@bear_necessities I think it all comes down to staff working with players. What I commonly ran into was a conversation that went like this:
Me: I’d like to run something for this group. Is there a hook I can use? Or I could do X?
Staff: Eh. They will never succeed at X.
Me: Oh, okay. I think they’d have fun just trying even if they couldn’t actually succeed, but I can do something else. What about Y?
Staff: I’d rather you didn’t. We’re going to do something similar later.
Me: Okay, is there some hook you had for them that I could run with?
Staff: Yeah, but they’re not really that active.
Me: Right, I wanted to try to give them something to do to get them active.
Staff: I mean I guess so but I don’t really like anything you’ve pitched so far.
Me: Okay, could you maybe give me some idea of what you’d like to see?
Staff: never replies again
And then I never run a plot.
The Network was pretty open for people running just about anything (hahah I got my dynamite) and I REALLY liked how they’d have little mini sessions to teach anyone that wanted to how the combat/dice system worked so people COULD run things.

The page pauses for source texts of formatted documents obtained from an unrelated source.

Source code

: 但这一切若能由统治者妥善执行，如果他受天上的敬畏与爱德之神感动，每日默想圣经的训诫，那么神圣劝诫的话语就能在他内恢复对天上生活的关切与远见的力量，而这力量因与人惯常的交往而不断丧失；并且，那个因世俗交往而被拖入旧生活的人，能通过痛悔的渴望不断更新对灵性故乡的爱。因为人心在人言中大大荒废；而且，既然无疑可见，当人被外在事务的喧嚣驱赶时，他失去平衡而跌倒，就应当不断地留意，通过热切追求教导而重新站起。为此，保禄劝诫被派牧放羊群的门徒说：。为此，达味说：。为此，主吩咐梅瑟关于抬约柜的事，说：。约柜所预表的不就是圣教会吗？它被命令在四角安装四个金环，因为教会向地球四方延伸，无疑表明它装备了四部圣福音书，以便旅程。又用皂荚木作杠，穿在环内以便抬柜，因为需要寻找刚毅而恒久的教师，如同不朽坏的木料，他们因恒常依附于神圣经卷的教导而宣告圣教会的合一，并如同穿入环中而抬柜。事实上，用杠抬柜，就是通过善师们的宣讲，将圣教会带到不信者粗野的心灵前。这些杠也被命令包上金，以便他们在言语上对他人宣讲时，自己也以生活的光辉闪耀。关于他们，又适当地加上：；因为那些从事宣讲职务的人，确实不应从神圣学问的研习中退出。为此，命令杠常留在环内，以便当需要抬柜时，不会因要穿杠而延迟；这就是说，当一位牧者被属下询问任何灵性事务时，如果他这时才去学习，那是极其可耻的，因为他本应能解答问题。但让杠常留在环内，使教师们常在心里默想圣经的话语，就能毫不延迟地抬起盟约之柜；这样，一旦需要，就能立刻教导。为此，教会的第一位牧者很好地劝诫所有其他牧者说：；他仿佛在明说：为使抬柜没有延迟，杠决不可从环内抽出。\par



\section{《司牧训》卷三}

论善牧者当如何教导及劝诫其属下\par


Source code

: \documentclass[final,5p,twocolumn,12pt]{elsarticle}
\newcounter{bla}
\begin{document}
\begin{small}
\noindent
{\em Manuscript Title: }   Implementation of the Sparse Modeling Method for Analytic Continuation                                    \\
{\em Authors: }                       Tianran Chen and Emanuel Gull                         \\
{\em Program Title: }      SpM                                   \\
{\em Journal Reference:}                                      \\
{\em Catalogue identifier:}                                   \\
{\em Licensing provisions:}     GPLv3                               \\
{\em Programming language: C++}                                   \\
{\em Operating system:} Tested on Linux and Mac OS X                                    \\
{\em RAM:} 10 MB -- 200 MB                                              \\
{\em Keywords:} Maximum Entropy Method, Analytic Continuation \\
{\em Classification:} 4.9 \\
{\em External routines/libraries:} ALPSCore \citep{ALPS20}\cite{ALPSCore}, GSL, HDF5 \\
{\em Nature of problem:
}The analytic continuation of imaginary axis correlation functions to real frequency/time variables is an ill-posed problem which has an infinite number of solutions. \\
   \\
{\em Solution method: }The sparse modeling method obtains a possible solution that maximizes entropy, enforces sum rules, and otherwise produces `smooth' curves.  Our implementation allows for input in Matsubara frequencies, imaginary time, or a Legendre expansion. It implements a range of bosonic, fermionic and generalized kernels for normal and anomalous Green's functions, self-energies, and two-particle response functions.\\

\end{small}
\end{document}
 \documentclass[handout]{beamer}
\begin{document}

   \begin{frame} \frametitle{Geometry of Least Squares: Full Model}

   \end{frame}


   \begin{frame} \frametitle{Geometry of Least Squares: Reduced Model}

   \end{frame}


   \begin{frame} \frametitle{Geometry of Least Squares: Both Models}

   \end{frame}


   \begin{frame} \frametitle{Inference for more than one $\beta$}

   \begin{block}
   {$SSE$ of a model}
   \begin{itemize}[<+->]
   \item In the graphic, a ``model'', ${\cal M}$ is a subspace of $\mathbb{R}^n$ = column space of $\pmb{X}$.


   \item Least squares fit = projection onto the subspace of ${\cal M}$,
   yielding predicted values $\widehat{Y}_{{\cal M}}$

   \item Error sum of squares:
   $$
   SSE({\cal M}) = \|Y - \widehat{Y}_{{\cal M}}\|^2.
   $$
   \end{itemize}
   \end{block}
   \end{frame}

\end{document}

Even for games that have a Super Sekrit Metaplot I think that kind of thing can work, along with making sure to write like, PrP hooks for certain groups. This faction has a haunted mine, wanna run something? This group has no real reason to get involved with the metaplot BUT if they pull on a certain lamp in their library they’ll find an old book that will give them a hook to it, want to run with that?
etc.
It does take me a LONG time to want to run something on a game though, because I get very very nervous I will screw up the system or run something that’s not in theme. Having someone willing to teach you the ropes of the system and then an open staff who wants you to help add to the game really, really helps with that anxiety in my experience.